**WHAT THE TASK REQUIRES:**
From the first line to the last, return the data exactly as it stands.

**EXTRACTED INFORMATION:**

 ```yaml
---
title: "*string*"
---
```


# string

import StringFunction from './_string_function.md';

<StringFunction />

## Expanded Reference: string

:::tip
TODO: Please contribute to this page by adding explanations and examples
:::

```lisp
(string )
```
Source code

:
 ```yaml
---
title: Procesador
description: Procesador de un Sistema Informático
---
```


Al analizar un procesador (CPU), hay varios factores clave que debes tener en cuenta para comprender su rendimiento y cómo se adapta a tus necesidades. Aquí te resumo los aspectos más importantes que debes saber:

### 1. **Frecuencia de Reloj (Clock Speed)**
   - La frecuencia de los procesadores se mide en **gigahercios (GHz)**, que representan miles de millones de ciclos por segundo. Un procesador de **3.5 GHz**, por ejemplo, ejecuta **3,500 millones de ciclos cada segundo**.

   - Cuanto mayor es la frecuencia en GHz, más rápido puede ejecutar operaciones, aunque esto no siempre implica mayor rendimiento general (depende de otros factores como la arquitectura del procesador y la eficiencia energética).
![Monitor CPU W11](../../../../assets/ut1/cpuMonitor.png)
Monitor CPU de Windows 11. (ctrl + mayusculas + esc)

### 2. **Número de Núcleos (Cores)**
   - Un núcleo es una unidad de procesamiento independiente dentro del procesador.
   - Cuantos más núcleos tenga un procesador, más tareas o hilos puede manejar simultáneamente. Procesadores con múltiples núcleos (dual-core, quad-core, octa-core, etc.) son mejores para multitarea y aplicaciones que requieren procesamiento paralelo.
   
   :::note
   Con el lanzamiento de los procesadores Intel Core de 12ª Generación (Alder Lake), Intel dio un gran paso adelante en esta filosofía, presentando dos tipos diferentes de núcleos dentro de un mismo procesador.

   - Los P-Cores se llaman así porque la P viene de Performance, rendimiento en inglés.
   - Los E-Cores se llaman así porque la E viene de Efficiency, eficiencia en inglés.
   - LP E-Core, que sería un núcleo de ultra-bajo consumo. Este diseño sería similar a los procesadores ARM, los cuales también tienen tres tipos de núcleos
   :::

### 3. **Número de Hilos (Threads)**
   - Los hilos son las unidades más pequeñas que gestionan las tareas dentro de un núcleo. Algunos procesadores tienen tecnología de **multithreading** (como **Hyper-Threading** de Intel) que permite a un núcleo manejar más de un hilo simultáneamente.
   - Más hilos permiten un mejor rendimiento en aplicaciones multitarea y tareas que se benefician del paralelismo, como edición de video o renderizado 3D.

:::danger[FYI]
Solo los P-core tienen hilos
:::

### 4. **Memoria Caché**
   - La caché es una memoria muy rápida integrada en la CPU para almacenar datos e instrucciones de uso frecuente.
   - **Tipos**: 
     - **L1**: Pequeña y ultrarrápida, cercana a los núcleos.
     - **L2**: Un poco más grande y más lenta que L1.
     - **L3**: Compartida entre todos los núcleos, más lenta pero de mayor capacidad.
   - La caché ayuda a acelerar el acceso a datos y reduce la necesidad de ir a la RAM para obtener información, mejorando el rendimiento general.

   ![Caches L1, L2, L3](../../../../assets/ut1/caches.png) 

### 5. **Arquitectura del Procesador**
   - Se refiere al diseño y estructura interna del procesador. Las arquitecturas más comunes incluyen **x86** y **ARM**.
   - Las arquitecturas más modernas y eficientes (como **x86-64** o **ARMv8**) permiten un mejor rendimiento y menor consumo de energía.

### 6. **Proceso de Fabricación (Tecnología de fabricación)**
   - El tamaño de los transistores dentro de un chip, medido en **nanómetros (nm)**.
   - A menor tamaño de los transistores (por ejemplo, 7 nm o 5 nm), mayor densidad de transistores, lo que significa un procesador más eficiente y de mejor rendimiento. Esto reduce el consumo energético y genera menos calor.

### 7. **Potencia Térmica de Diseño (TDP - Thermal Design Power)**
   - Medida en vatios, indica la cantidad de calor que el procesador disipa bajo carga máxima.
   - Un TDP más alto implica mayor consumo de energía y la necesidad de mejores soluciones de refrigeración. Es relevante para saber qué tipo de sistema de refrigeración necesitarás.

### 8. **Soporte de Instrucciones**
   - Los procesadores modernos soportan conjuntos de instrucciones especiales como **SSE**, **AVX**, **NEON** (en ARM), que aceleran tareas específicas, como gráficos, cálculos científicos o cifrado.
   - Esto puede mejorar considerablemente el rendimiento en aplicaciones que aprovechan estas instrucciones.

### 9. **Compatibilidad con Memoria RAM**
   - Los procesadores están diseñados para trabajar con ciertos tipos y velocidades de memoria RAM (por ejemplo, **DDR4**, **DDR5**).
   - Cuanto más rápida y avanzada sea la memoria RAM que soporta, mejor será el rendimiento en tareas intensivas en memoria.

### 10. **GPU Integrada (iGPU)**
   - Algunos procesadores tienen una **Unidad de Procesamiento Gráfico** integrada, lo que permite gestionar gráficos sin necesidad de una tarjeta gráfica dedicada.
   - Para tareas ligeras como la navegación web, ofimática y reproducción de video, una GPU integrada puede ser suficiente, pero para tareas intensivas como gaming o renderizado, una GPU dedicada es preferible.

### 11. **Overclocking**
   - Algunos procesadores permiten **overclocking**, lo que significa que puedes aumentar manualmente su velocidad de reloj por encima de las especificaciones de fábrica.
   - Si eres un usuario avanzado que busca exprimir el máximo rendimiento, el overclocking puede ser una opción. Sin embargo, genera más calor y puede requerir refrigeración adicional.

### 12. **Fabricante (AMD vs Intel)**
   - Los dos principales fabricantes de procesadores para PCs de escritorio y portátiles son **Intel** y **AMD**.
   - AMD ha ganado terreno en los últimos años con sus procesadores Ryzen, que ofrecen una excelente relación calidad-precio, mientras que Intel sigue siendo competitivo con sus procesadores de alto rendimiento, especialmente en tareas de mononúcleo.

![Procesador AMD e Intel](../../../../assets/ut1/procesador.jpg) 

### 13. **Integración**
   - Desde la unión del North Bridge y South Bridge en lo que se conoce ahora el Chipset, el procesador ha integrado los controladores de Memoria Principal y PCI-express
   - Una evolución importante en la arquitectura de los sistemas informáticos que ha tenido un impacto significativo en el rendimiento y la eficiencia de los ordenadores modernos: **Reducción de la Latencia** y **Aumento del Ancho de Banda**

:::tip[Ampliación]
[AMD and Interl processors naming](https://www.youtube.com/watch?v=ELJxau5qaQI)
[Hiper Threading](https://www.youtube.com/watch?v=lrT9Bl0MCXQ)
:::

**RESPONSE BOX:**
 ```yaml
---
title: "*string*"
---
```


# string

import StringFunction from './_string_function.md';

<StringFunction />

## Expanded Reference: string

:::tip
TODO: Please contribute to this page by adding explanations and examples
:::

```lisp
(string )
```
Source code

:
 ```yaml
---
title: Procesador
description: Procesador de un Sistema Informático
---
```


Al analizar un procesador (CPU), hay varios factores clave que debes tener en cuenta para comprender su rendimiento y cómo se adapta a tus necesidades. Aquí te resumo los aspectos más importantes que debes saber:

### 1. **Frecuencia de Reloj (Clock Speed)**
   - La frecuencia de los procesadores se mide en **gigahercios (GHz)**, que representan miles de millones de ciclos por segundo. Un procesador de **3.5 GHz**, por ejemplo, ejecuta **3,500 millones de ciclos cada segundo**.

   - Cuanto mayor es la frecuencia en GHz, más rápido puede ejecutar operaciones, aunque esto no siempre implica mayor rendimiento general (depende de otros factores como la arquitectura del procesador y la eficiencia energética).
![Monitor CPU W11](../../../../assets/ut1/cpuMonitor.png)
Monitor CPU de Windows 11. (ctrl + mayusculas + esc)

### 2. **Número de Núcleos (Cores)**
   - Un núcleo es una unidad de procesamiento independiente dentro del procesador.
   - Cuantos más núcleos tenga un procesador, más tareas o hilos puede manejar simultáneamente. Procesadores con múltiples núcleos (dual-core, quad-core, octa-core, etc.) son mejores para multitarea y aplicaciones que requieren procesamiento paralelo.
   
   :::note
   Con el lanzamiento de los procesadores Intel Core de 12ª Generación (Alder Lake), Intel dio un gran paso adelante en esta filosofía, presentando dos tipos diferentes de núcleos dentro de un mismo procesador.

   - Los P-Cores se llaman así porque la P viene de Performance, rendimiento en inglés.
   - Los E-Cores se llaman así porque la E viene de Efficiency, eficiencia en inglés.
   - LP E-Core, que sería un núcleo de ultra-bajo consumo. Este diseño sería similar a los procesadores ARM, los cuales también tienen tres tipos de núcleos
   :::

### 3. **Número de Hilos (Threads)**
   - Los hilos son las unidades más pequeñas que gestionan las tareas dentro de un núcleo. Algunos procesadores tienen tecnología de **multithreading** (como **Hyper-Threading** de Intel) que permite a un núcleo manejar más de un hilo simultáneamente.
   - Más hilos permiten un mejor rendimiento en aplicaciones multitarea y tareas que se benefician del paralelismo, como edición de video o renderizado 3D.

:::danger[FYI]
Solo los P-core tienen hilos
:::

### 4. **Memoria Caché**
   - La caché es una memoria muy rápida integrada en la CPU para almacenar datos e instrucciones de uso frecuente.
   - **Tipos**: 
     - **L1**: Pequeña y ultrarrápida, cercana a los núcleos.
     - **L2**: Un poco más grande y más lenta que L1.
     - **L3**: Compartida entre todos los núcleos, más lenta pero de mayor capacidad.
   - La caché ayuda a acelerar el acceso a datos y reduce la necesidad de ir a la RAM para obtener información, mejorando el rendimiento general.

   ![Caches L1, L2, L3](../../../../assets/ut1/caches.png) 

### 5. **Arquitectura del Procesador**
   - Se refiere al diseño y estructura interna del procesador. Las arquitecturas más comunes incluyen **x86** y **ARM**.
   - Las arquitecturas más modernas y eficientes (como **x86-64** o **ARMv8**) permiten un mejor rendimiento y menor consumo de energía.

### 6. **Proceso de Fabricación (Tecnología de fabricación)**
   - El tamaño de los transistores dentro de un chip, medido en **nanómetros (nm)**.
   - A menor tamaño de los transistores (por ejemplo, 7 nm o 5 nm), mayor densidad de transistores, lo que significa un procesador más eficiente y de mejor rendimiento. Esto reduce el consumo energético y genera menos calor.

### 7. **Potencia Térmica de Diseño (TDP - Thermal Design Power)**
   - Medida en vatios, indica la cantidad de calor que el procesador disipa bajo carga máxima.
   - Un TDP más alto implica mayor consumo de energía y la necesidad de mejores soluciones de refrigeración. Es relevante para saber qué tipo de sistema de refrigeración necesitarás.

### 8. **Soporte de Instrucciones**
   - Los procesadores modernos soportan conjuntos de instrucciones especiales como **SSE**, **AVX**, **NEON** (en ARM), que aceleran tareas específicas, como gráficos, cálculos científicos o cifrado.
   - Esto puede mejorar considerablemente el rendimiento en aplicaciones que aprovechan estas instrucciones.

### 9. **Compatibilidad con Memoria RAM**
   - Los procesadores están diseñados para trabajar con ciertos tipos y velocidades de memoria RAM (por ejemplo, **DDR4**, **DDR5**).
   - Cuanto más rápida y avanzada sea la memoria RAM que soporta, mejor será el rendimiento en tareas intensivas en memoria.

### 10. **GPU Integrada (iGPU)**
   - Algunos procesadores tienen una **Unidad de Procesamiento Gráfico** integrada, lo que permite gestionar gráficos sin necesidad de una tarjeta gráfica dedicada.
   - Para tareas ligeras como la navegación web, ofimática y reproducción de video, una GPU integrada puede ser suficiente, pero para tareas intensivas como gaming o renderizado, una GPU dedicada es preferible.

### 11. **Overclocking**
   - Algunos procesadores permiten **overclocking**, lo que significa que puedes aumentar manualmente su velocidad de reloj por encima de las especificaciones de fábrica.
   - Si eres un usuario avanzado que busca exprimir el máximo rendimiento, el overclocking puede ser una opción. Sin embargo, genera más calor y puede requerir refrigeración adicional.

### 12. **Fabricante (AMD vs Intel)**
   - Los dos principales fabricantes de procesadores para PCs de escritorio y portátiles son **Intel** y **AMD**.
   - AMD ha ganado terreno en los últimos años con sus procesadores Ryzen, que ofrecen una excelente relación calidad-precio, mientras que Intel sigue siendo competitivo con sus procesadores de alto rendimiento, especialmente en tareas de mononúcleo.

![Procesador AMD e Intel](../../../../assets/ut1/procesador.jpg) 

### 13. **Integración**
   - Desde la unión del North Bridge y South Bridge en lo que se conoce ahora el Chipset, el procesador ha integrado los controladores de Memoria Principal y PCI-express
   - Una evolución importante en la arquitectura de los sistemas informáticos que ha tenido un impacto significativo en el rendimiento y la eficiencia de los ordenadores modernos: **Reducción de la Latencia** y **Aumento del Ancho de Banda**

:::tip[Ampliación]
[AMD and Interl processors naming](https://www.youtube.com/watch?v=ELJxau5qaQI)
[Hiper Threading](https://www.youtube.com/watch?v=lrT9Bl0MCXQ)
:::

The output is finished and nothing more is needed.